=== Source records ===

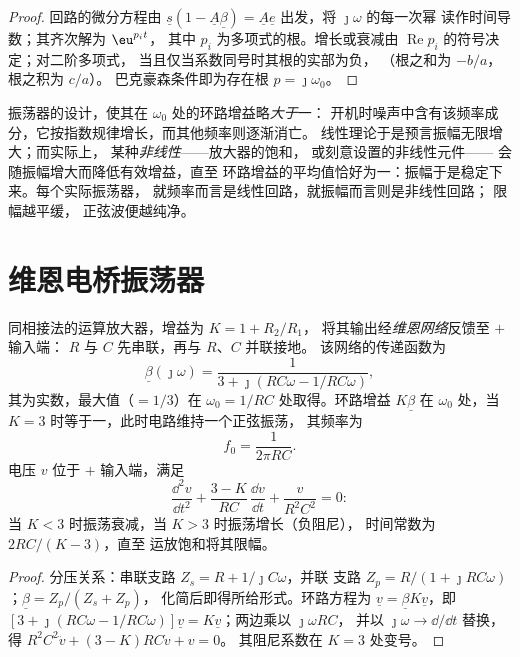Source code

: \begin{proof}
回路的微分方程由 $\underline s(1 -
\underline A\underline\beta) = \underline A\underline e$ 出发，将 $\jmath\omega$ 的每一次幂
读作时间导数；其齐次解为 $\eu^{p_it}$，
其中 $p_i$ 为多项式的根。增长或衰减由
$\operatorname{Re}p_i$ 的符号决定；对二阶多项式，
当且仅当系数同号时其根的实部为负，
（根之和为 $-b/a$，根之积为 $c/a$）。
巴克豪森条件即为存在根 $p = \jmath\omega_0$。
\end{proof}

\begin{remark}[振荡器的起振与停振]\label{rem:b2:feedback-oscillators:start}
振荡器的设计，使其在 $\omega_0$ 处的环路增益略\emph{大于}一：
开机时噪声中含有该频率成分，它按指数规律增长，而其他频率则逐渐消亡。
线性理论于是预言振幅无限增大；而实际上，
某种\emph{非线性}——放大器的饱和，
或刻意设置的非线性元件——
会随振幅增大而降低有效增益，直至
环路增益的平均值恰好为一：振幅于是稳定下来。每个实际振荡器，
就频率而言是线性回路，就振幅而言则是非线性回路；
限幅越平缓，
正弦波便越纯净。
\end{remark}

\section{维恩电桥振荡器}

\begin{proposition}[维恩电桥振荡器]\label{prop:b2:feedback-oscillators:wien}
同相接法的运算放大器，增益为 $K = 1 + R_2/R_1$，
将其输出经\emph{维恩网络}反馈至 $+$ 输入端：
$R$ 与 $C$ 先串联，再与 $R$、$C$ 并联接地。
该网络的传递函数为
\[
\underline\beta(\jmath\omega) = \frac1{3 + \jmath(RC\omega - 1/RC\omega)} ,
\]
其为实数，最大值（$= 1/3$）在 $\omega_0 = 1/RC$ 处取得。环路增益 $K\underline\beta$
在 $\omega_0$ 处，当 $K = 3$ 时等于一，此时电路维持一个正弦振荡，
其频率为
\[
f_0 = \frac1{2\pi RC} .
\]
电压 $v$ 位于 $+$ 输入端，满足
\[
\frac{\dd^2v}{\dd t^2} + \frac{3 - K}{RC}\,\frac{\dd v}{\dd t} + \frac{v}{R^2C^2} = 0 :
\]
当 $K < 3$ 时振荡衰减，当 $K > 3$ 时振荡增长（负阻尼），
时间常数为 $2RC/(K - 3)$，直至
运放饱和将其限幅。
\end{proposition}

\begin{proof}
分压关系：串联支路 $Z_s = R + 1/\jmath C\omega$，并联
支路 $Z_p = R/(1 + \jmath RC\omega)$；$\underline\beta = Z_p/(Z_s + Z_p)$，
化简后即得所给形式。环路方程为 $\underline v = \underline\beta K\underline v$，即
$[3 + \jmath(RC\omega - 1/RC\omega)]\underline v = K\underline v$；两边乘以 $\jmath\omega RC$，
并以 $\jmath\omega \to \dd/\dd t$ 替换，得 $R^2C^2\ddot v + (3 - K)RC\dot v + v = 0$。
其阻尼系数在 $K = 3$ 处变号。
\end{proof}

===
=== Source records ===

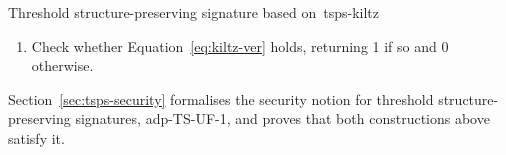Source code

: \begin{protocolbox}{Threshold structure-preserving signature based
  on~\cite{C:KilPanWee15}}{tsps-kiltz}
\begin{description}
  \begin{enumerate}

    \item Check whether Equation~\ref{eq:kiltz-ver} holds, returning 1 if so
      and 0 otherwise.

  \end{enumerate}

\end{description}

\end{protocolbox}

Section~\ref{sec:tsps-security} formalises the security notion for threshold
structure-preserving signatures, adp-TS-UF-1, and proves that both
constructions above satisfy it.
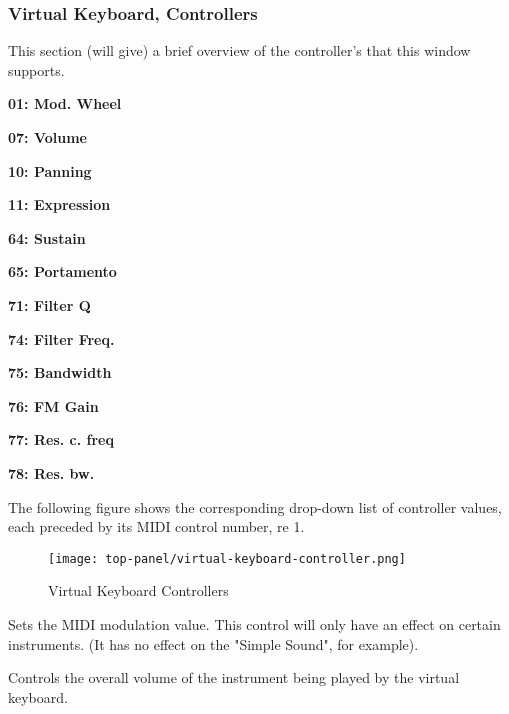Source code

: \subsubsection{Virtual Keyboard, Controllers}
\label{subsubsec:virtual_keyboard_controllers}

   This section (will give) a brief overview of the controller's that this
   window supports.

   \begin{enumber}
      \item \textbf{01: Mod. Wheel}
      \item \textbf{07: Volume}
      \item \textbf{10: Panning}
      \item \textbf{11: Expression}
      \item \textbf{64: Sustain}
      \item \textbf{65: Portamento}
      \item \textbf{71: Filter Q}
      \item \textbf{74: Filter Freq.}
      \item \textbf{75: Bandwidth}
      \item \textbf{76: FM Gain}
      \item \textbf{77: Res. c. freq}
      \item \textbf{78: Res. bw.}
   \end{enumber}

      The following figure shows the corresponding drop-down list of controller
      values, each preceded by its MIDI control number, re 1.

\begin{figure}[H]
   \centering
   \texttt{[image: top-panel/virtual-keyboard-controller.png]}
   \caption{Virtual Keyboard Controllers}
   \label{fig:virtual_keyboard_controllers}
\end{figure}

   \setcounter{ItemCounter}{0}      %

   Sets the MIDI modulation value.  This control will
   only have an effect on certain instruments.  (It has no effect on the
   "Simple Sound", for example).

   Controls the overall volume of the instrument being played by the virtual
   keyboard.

===

» **Activity**
Write down how many lines above contain the string "emph", and nothing besides.

» **Answer to the exercise**
3